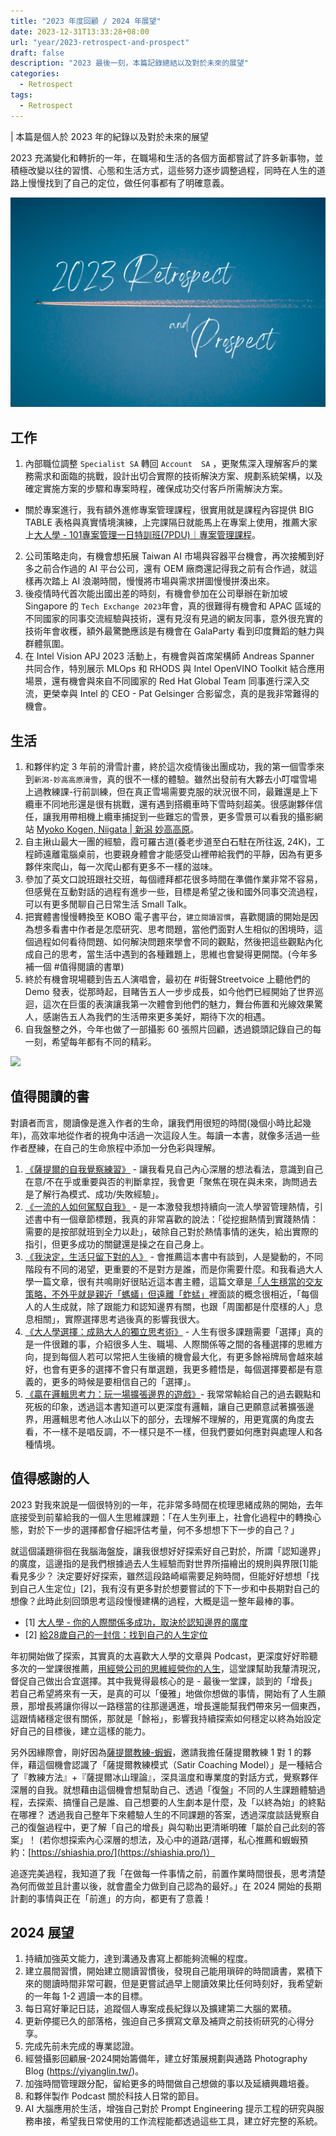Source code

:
 ```yaml
---
title: "2023 年度回顧 / 2024 年展望"
date: 2023-12-31T13:33:28+08:00
url: "year/2023-retrospect-and-prospect"
draft: false
description: "2023 最後一刻，本篇記錄總結以及對於未來的展望"
categories:
  - Retrospect
tags:
  - Retrospect
---
```


| 本篇是個人於 2023 年的紀錄以及對於未來的展望 

2023 充滿變化和轉折的一年，在職場和生活的各個方面都嘗試了許多新事物，並積極改變以往的習慣、心態和生活方式，這些努力逐步調整過程，同時在人生的道路上慢慢找到了自己的定位，做任何事都有了明確意義。

![](images/2023-reospect-prospect.png)


## 工作
1. 內部職位調整 `Specialist SA` 轉回 `Account  SA` ，更聚焦深入理解客戶的業務需求和面臨的挑戰，設計出切合實際的技術解決方案、規劃系統架構，以及確定實施方案的步驟和專案時程，確保成功交付客戶所需解決方案。
  - 關於專案進行，我有額外進修專案管理課程，很實用就是課程內容提供 BIG TABLE 表格與真實情境演練，上完課隔日就能馬上在專案上使用，推薦大家上[大人學 - 101專案管理一日特訓班(7PDU)｜專案管理課程](https://shop.darencademy.com/product/view/id/1)。
2. 公司策略走向，有機會想拓展 Taiwan AI 市場與容器平台機會，再次接觸到好多之前合作過的 AI 平台公司，還有 OEM 廠商還記得我之前有合作過，就這樣再次踏上 AI 浪潮時間，慢慢將市場與需求拼圖慢慢拼湊出來。
3. 後疫情時代首次能出國出差的時刻，有機會參加在公司舉辦在新加坡 Singapore 的 `Tech Exchange 2023`年會，真的很難得有機會和 APAC 區域的不同國家的同事交流經驗與技術，還有見沒有見過的網友同事，意外很充實的技術年會收穫，額外最驚艷應該是有機會在 GalaParty 看到印度舞蹈的魅力與群體氛圍。
4. 在 Intel Vision APJ 2023 活動上，有機會與首席架構師 Andreas Spanner 共同合作，特別展示 MLOps 和 RHODS 與 Intel OpenVINO Toolkit 結合應用場景，還有機會與來自不同國家的 Red Hat Global Team 同事進行深入交流，更榮幸與 Intel 的 CEO - Pat Gelsinger 合影留念，真的是我非常難得的機會。

## 生活
1. 和夥伴約定 3 年前的滑雪計畫，終於這次疫情後出團成功，我的第一個雪季來到`新潟-妙高高原滑雪`，真的很不一樣的體驗。雖然出發前有大夥去小叮噹雪場上過教練課-行前訓練，但在真正雪場需要克服的狀況很不同，最難還是上下纜車不同地形還是很有挑戰，還有遇到搭纜車時下雪時刻超美。很感謝夥伴信任，讓我用帶相機上纜車捕捉到一些難忘的雪景，更多雪景可以看我的攝影網站 [Myoko Kogen, Niigata | 新潟 妙高高原](https://yiyanglin.tw/myoko-kogen)。
2. 自主揪山最大一團的經驗，霞可羅古道(養老步道至白石駐在所往返, 24K)，工程師遠離電腦桌前，也要親身體會才能感受山裡帶給我們的平靜，因為有更多夥伴來爬山，每一次爬山都有更多不一樣的滋味。
3. 參加了英文口說班跟社交班，每個禮拜都花很多時間在準備作業非常不容易，但感覺在互動對話的過程有進步一些，目標是希望之後和國外同事交流過程，可以有更多閒聊自己日常生活 Small Talk。
4. 把實體書慢慢轉換至 KOBO 電子書平台，`建立閱讀習慣`，喜歡閱讀的開始是因為想多看書中作者是怎麼研究、思考問題，當他們面對人生相似的困境時，這個過程如何看待問題、如何解決問題來學會不同的觀點，然後把這些觀點內化成自己的思考，當生活中遇到的各種難題上，思維也會變得更開闊。(今年多補一個 #值得閱讀的書單)
5. 終於有機會現場聽到告五人演唱會，最初在 #街聲Streetvoice 上聽他們的 Demo 發表，從那時起，目睹告五人一步步成長，如今他們已經開始了世界巡迴，這次在巨蛋的表演讓我第一次體會到他們的魅力，舞台佈置和光線效果驚人，感謝告五人為我們的生活帶來更多美好，期待下次的相遇。
6. 自我盤整之外，今年也做了一部攝影 60 張照片回顧，透過鏡頭記錄自己的每一刻，希望每年都有不同的精彩。

![](https://lh3.googleusercontent.com/pw/ABLVV8437oxFfJxVTn0hWIP7nBHfFD5zLR4CNGvlW1OmZFRIfuJ9e6W9W7TJXdXJHcJtRrmmxJhSQJpF9KydzLF2pGDclQ5ASGrMMeyDl4QLrcOxKZ7WYFXSsMJaYTveG2Ilwi5zV5WqTh_TvzxCV3xyvjDwlA=w1620-h1080-s-no-gm?authuser=0)


## 值得閱讀的書

對讀者而言，閱讀像是進入作者的生命，讓我們用很短的時間(幾個小時比起幾年)，高效率地從作者的視角中活過一次這段人生。每讀一本書，就像多活過一些作者歷練，在自己的生命旅程中添加一分色彩與理解。

1. [《薩提爾的自我覺察練習》](https://www.kobo.com/tw/zh/ebook/ciEj3oHWiz6lqsEMxBVjQw) - 讓我看見自己內心深層的想法看法，意識到自己在意/不在乎或重要與否的判斷拿捏，我會更「聚焦在現在與未來，詢問過去是了解行為模式、成功/失敗經驗」。
2. [《一流的人如何駕馭自我》](https://www.kobo.com/tw/zh/ebook/5RiVxFucFjSJtK2j553IXg) - 是一本激發我想持續向一流人學習管理熱情，引述書中有一個章節標題，我真的非常喜歡的說法：「從挖掘熱情到實踐熱情：需要的是按部就班到全力以赴」，破除自己對於熱情事情的迷失，給出實際的指引，但更多成功的關鍵還是操之在自己身上。
3. [《我決定，生活只留下對的人》](https://kobo.com/tw/zh/ebook/urMA32eJMTSmIJXnnLLCiw) - 會推薦這本書中有談到，人是變動的，不同階段有不同的渴望，更重要的不是對方是誰，而是你需要什麼。和我看過大人學一篇文章，很有共鳴剛好很貼近這本書主體，這篇文章是[「人生穩當的交友策略，不外乎就是親近「螞蟻」但遠離「蚱蜢」](https://www.darencademy.com/article/view/id/16754)裡面談的概念很相近，「每個人的人生成就，除了跟能力和認知邊界有關，也跟「周圍都是什麼樣的人」息息相關」，實際選擇思考過後真的影響我很大。
4. [《大人學選擇：成熟大人的獨立思考術》](https://www.kobo.com/tw/zh/ebook/TGUP4inhczCwag4Oq0uwsQ) - 人生有很多課題需要「選擇」真的是一件很難的事，介紹很多人生、職場、人際關係等之間的各種選擇的思維方向，提到每個人若可以常把人生後續的機會最大化，有更多餘裕牌局會越來越好，也會有更多的選擇不會只有單選題，我更多體悟是，每個選擇要都是有意義的，更多的時候是要相信自己的「選擇」。
5. [《贏在邏輯思考力：玩一場擴張邊界的遊戲》](https://www.kobo.com/tw/zh/ebook/CvoePbm2wjesiaHTXe6EBg )- 我常常輸給自己的過去觀點和死板的印象，透過這本書知道可以更深度有邏輯，讓自己更願意試著擴張邊界，用邏輯思考他人冰山以下的部分，去理解不理解的，用更寬廣的角度去看，不一樣不是唱反調，不一樣只是不一樣，但我們要如何應對與處理人和各種情境。


## 值得感謝的人

2023 對我來說是一個很特別的一年，花非常多時間在梳理思緒成熟的開始，去年底接受到前輩給我的一個人生思維課題：「在人生列車上，社會化過程中的轉換心態，對於下一步的選擇都會仔細評估考量，何不多想想下下一步的自己？」

就這個議題徘徊在我腦海盤旋，讓我很想好好探索好自己對於，所謂「認知邊界」的廣度，這邊指的是我們根據過去人生經驗而對世界所描繪出的規則與界限[1]能看見多少？ 決定要好好探索，雖然這段路崎嶇需要足夠時間，但能好好想想「找到自己人生定位」[2]，我有沒有更多對於想要嘗試的下下一步和中長期對自己的想像？此時此刻回頭思考這段慢慢建構的過程，大概是這一整年最棒的事。

- [1] [大人學 - 你的人際關係多成功，取決於認知邊界的廣度](https://www.darencademy.com/article/view/id/16525)
- [2] [給28歲自己的一封信：找到自己的人生定位](https://womany.net/read/article/11211)

年初開始做了探索，其實真的太喜歡大人學的文章與 Podcast，更深度好好聆聽多次的一堂課很推薦，[用經營公司的思維經營你的人生](https://shop.darencademy.com/product/view/id/116)，這堂課幫助我釐清現況，督促自己做出合宜選擇。其中我覺得最核心的是 - 最後一堂課，談到的「增長」若自己希望將來有一天，是真的可以「優雅」地做你想做的事情，開始有了人生願景，那增長將讓你得以一路穩當的往那邊邁進，增長還能幫我們帶來另一個東西，這跟情緒穩定很有關係，那就是「餘裕」，影響我持續探索如何穩定以終為始設定好自己的目標後，建立這樣的能力。

另外因緣際會，剛好因為[薩提爾教練-蝦蝦](https://www.instagram.com/shiashia.pro/)，邀請我擔任薩提爾教練 1 對 1 的夥伴，藉這個機會認識了「薩提爾教練模式（Satir Coaching Model）」是一種結合了『教練方法』+『薩提爾冰山理論』，深具溫度和專業度的對話方式，覺察夥伴深層的自我。就想藉由這個機會想幫助自己、透過「復盤」不同的人生課題體驗過程，去探索、搞懂自己是誰、自己想要的人生劇本是什麼，及「以終為始」的終點在哪裡？ 透過我自己整年下來體驗人生的不同課題的答案，透過深度談話覺察自己的復盤過程中，更了解「自己的增長」與勾勒出更清晰明確「屬於自己此刻的答案」！ (若你想探索內心深層的想法，及心中的道路/選擇，私心推薦和蝦蝦預約：[https://shiashia.pro/](https://shiashia.pro/)）

追逐完美過程，我知道了我「在做每一件事情之前，前置作業時間很長，思考清楚為何而做並且計畫以後，就會盡全力做到自己認為的最好。」在 2024 開始的長期計劃的事情與正在「前進」的方向，都更有了意義！

## 2024 展望
1. 持續加強英文能力，達到溝通及書寫上都能夠流暢的程度。
2. 建立晨間習慣，開始建立閱讀習慣後，發現自己能用瑣碎的時間讀書，累積下來的閱讀時間非常可觀，但是更嘗試過早上閱讀效果比任何時刻好，我希望新的一年每 1-2 週讀一本的目標。
3. 每日寫好筆記日誌，追蹤個人專案成長紀錄以及擴建第二大腦的累積。
2. 更新停擺已久的部落格，強迫自己多撰寫文章及補齊之前技術研究的心得分享。
3. 完成先前未完成的專業認證。
4. 經營攝影回顧展-2024開始籌備年，建立好策展規劃與通路 Photography Blog (https://yiyanglin.tw/)。
5. 加強時間管理跟分配，留給更多的時間做自己想做的事以及延續興趣培養。
6. 和夥伴製作 Podcast 關於科技人日常的節目。
7. AI 大腦應用於生活，增強自己對於 Prompt Engineering 提示工程的研究與服務串接，希望我日常使用的工作流程能都透過這些工具，建立好完整的系統。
·····
TASK TO CARRY OUT:
Looking at the data above, return every line from the one with "4. 在 Intel Vision" down to the one with "6. 自我盤整之外，今年也做了一部攝影 60", exactly and inclusively.

WRITTEN ANSWER:
4. 在 Intel Vision APJ 2023 活動上，有機會與首席架構師 Andreas Spanner 共同合作，特別展示 MLOps 和 RHODS 與 Intel OpenVINO Toolkit 結合應用場景，還有機會與來自不同國家的 Red Hat Global Team 同事進行深入交流，更榮幸與 Intel 的 CEO - Pat Gelsinger 合影留念，真的是我非常難得的機會。

## 生活
1. 和夥伴約定 3 年前的滑雪計畫，終於這次疫情後出團成功，我的第一個雪季來到`新潟-妙高高原滑雪`，真的很不一樣的體驗。雖然出發前有大夥去小叮噹雪場上過教練課-行前訓練，但在真正雪場需要克服的狀況很不同，最難還是上下纜車不同地形還是很有挑戰，還有遇到搭纜車時下雪時刻超美。很感謝夥伴信任，讓我用帶相機上纜車捕捉到一些難忘的雪景，更多雪景可以看我的攝影網站 [Myoko Kogen, Niigata | 新潟 妙高高原](https://yiyanglin.tw/myoko-kogen)。
2. 自主揪山最大一團的經驗，霞可羅古道(養老步道至白石駐在所往返, 24K)，工程師遠離電腦桌前，也要親身體會才能感受山裡帶給我們的平靜，因為有更多夥伴來爬山，每一次爬山都有更多不一樣的滋味。
3. 參加了英文口說班跟社交班，每個禮拜都花很多時間在準備作業非常不容易，但感覺在互動對話的過程有進步一些，目標是希望之後和國外同事交流過程，可以有更多閒聊自己日常生活 Small Talk。
4. 把實體書慢慢轉換至 KOBO 電子書平台，`建立閱讀習慣`，喜歡閱讀的開始是因為想多看書中作者是怎麼研究、思考問題，當他們面對人生相似的困境時，這個過程如何看待問題、如何解決問題來學會不同的觀點，然後把這些觀點內化成自己的思考，當生活中遇到的各種難題上，思維也會變得更開闊。(今年多補一個 #值得閱讀的書單)
5. 終於有機會現場聽到告五人演唱會，最初在 #街聲Streetvoice 上聽他們的 Demo 發表，從那時起，目睹告五人一步步成長，如今他們已經開始了世界巡迴，這次在巨蛋的表演讓我第一次體會到他們的魅力，舞台佈置和光線效果驚人，感謝告五人為我們的生活帶來更多美好，期待下次的相遇。
6. 自我盤整之外，今年也做了一部攝影 60 張照片回顧，透過鏡頭記錄自己的每一刻，希望每年都有不同的精彩。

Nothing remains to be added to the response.